**Assignment**
Examine each line of the listing below. Copy those in which the string "imagem" appears.

**Provided material**
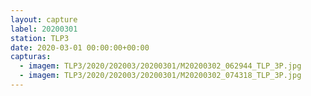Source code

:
 ```yaml
---
layout: capture
label: 20200301
station: TLP3
date: 2020-03-01 00:00:00+00:00
capturas:
  - imagem: TLP3/2020/202003/20200301/M20200302_062944_TLP_3P.jpg
  - imagem: TLP3/2020/202003/20200301/M20200302_074318_TLP_3P.jpg
---
```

**Task response**
  - imagem: TLP3/2020/202003/20200301/M20200302_062944_TLP_3P.jpg
  - imagem: TLP3/2020/202003/20200301/M20200302_074318_TLP_3P.jpg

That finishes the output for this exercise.